Work item:
For this exercise, output exactly the lines from the opening line of the listing through the line with "- SPICE analysis types (op, tran, ac, dc)", skipping pictures.

··········

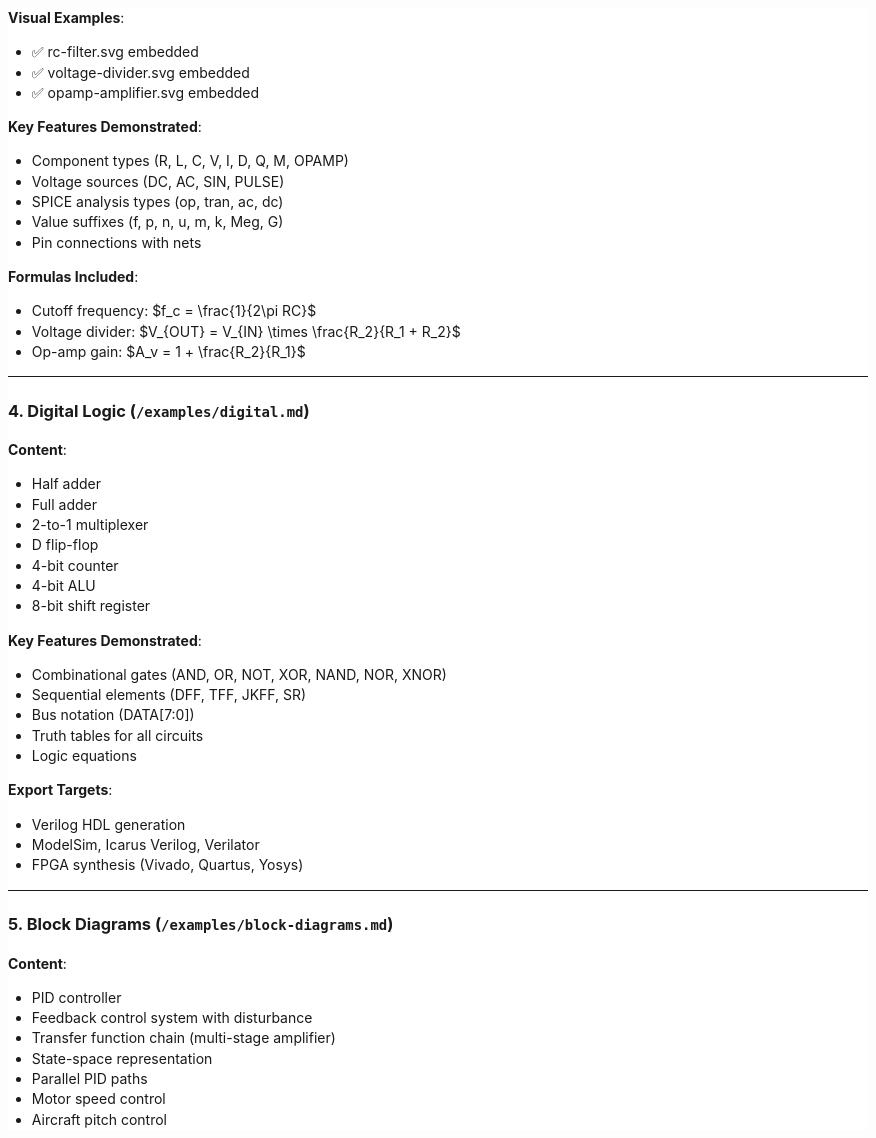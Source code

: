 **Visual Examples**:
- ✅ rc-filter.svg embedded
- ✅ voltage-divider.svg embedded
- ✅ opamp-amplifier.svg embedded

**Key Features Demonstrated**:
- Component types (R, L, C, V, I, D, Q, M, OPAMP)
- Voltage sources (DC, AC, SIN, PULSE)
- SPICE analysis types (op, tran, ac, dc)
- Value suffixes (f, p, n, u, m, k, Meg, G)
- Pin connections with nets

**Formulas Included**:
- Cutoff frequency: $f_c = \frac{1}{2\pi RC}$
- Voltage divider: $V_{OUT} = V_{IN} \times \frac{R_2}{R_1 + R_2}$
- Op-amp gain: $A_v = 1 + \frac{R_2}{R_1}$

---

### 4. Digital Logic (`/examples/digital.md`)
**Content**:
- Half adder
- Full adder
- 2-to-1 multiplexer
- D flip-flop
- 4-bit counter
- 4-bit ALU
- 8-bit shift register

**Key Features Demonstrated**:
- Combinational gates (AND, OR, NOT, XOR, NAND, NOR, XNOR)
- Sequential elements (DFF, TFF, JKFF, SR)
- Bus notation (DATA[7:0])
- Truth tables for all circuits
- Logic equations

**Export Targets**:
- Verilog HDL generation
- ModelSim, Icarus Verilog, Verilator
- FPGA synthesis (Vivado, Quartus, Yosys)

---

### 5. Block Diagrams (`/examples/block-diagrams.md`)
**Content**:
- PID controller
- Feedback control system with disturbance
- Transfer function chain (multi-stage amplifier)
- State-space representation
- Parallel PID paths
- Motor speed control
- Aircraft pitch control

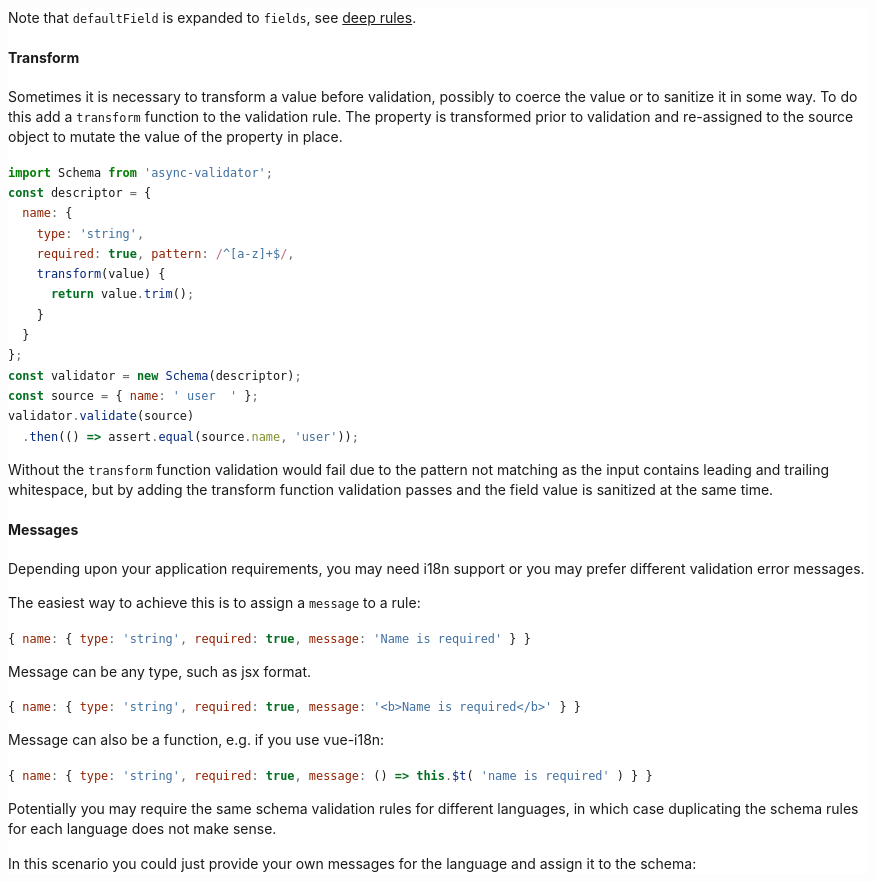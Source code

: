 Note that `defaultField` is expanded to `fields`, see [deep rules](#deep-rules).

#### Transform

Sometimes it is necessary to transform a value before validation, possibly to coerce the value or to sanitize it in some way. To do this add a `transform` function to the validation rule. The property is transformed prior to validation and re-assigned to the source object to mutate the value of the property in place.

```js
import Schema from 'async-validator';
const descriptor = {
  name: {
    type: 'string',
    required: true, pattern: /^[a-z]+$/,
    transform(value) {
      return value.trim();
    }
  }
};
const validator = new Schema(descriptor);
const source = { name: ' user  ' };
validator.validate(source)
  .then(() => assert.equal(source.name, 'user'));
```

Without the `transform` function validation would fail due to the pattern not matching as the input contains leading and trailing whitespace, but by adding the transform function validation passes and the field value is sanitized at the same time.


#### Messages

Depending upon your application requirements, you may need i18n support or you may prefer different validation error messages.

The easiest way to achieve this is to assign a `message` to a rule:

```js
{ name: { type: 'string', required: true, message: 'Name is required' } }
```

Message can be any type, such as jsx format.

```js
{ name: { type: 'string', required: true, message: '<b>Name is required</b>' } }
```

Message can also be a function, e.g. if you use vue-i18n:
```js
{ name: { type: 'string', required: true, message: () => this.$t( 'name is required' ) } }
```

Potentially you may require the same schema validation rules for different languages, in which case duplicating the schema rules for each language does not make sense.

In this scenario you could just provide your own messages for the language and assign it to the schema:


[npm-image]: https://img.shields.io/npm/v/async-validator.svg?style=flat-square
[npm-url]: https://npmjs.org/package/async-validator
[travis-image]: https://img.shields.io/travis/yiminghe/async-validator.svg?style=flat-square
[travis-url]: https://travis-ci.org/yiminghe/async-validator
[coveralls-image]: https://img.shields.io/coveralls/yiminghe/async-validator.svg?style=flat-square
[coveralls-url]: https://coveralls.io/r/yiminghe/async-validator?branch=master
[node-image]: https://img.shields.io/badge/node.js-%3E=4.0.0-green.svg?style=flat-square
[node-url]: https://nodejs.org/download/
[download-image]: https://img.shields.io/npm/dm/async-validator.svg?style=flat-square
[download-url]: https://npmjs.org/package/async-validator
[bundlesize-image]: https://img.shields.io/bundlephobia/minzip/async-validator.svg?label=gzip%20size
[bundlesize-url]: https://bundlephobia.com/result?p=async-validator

··········

Solution for this task:
Source code

: **Visual Examples**:
- ✅ rc-filter.svg embedded
- ✅ voltage-divider.svg embedded
- ✅ opamp-amplifier.svg embedded

**Key Features Demonstrated**:
- Component types (R, L, C, V, I, D, Q, M, OPAMP)
- Voltage sources (DC, AC, SIN, PULSE)
- SPICE analysis types (op, tran, ac, dc)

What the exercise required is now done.